PROBLEM DESCRIPTION: For the records below, give the number of lines that include the string "arxiv". Nothing else belongs in the answer.

━━━━━ DATA FOR THIS EXERCISE

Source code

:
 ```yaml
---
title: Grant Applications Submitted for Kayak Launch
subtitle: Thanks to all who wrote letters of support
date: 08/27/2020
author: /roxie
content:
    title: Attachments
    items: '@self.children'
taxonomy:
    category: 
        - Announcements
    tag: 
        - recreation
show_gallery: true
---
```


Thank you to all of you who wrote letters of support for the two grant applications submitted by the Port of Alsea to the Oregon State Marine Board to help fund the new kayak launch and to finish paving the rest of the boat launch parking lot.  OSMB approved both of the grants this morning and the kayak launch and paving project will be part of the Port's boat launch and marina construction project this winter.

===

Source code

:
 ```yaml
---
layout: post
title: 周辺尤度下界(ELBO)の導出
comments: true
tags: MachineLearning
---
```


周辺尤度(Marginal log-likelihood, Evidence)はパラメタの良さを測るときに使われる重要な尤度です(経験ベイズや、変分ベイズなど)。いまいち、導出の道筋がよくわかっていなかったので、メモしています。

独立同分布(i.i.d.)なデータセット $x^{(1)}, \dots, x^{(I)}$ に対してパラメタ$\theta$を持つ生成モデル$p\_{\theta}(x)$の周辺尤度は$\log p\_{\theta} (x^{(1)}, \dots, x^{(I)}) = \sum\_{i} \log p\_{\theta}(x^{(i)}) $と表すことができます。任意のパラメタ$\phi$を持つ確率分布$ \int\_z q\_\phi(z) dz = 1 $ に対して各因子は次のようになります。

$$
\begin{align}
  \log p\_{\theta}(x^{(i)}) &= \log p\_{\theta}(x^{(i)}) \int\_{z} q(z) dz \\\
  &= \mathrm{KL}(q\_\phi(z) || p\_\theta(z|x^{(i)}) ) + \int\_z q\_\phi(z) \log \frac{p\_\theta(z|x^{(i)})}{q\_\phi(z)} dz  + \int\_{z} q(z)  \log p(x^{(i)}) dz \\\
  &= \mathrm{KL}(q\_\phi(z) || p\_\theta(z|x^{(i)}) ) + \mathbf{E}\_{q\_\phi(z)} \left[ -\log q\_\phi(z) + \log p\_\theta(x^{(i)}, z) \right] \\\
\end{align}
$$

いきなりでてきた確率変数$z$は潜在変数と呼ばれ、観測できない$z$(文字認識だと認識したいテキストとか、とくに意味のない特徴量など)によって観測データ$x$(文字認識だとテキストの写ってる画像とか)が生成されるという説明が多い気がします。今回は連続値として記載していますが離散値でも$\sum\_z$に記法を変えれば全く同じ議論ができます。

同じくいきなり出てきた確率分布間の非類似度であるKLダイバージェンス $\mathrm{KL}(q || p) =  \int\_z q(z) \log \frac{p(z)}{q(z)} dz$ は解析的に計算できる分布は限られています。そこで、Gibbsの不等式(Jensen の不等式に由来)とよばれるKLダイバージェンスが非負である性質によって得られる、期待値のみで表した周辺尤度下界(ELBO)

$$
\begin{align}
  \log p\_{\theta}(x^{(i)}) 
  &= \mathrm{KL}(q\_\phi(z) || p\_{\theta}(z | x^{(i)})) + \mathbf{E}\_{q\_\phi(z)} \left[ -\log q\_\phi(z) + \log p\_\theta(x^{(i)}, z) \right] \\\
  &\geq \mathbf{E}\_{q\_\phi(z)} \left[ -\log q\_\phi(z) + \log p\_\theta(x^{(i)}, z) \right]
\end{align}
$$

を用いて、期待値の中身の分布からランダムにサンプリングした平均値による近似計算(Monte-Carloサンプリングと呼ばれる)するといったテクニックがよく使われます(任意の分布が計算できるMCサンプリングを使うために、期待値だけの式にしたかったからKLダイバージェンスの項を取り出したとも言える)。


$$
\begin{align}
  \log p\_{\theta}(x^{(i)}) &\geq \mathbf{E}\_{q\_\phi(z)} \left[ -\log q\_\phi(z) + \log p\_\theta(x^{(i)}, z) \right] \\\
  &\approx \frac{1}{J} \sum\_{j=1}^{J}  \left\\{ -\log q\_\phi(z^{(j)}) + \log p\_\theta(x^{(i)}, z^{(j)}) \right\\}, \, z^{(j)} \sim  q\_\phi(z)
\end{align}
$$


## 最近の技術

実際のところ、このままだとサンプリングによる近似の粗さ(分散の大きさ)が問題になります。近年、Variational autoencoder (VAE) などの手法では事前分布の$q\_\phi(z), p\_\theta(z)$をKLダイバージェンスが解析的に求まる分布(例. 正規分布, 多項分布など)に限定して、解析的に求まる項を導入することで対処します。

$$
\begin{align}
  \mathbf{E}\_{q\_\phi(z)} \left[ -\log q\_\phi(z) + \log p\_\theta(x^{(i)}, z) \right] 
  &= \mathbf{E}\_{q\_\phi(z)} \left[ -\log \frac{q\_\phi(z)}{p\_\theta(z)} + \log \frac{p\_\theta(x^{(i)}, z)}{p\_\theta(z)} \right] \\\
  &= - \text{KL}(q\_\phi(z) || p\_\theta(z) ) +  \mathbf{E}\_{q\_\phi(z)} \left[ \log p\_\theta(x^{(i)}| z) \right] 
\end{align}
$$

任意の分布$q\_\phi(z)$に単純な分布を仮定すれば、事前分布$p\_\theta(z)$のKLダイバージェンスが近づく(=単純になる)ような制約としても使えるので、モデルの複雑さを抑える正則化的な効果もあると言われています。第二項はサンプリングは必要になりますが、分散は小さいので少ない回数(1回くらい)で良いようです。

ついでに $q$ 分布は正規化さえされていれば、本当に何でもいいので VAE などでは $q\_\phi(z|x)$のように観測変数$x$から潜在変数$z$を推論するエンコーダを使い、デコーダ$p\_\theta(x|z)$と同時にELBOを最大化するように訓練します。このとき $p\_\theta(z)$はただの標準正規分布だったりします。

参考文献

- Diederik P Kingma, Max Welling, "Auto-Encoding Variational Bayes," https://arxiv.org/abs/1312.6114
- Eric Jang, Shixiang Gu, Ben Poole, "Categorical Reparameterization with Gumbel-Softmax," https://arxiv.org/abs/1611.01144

━━━━━━━━━━

RESPONSE TO THE EXERCISE: 2